Your task is to find every line of the data that holds the string "will" and copy it.

> _Source texts of formatted documents_
———
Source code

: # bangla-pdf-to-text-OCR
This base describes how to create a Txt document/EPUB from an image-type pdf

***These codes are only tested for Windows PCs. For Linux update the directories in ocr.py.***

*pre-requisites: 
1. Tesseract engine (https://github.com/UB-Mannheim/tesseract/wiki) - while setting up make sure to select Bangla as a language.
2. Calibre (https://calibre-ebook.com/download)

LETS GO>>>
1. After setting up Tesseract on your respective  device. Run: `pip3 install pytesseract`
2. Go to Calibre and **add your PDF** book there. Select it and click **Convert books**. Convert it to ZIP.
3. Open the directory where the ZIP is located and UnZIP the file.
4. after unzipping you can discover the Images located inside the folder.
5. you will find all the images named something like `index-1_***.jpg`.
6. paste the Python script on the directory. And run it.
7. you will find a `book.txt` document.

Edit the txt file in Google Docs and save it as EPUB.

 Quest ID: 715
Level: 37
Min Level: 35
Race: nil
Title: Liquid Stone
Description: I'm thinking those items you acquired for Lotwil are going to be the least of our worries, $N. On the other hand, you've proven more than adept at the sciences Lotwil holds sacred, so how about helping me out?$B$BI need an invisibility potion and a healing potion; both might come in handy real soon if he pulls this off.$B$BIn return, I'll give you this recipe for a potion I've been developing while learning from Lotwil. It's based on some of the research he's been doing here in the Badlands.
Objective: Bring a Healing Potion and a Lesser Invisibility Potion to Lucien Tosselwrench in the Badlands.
———
> _RESPONSE TO THIS TASK_
5. you will find all the images named something like `index-1_***.jpg`.
7. you will find a `book.txt` document.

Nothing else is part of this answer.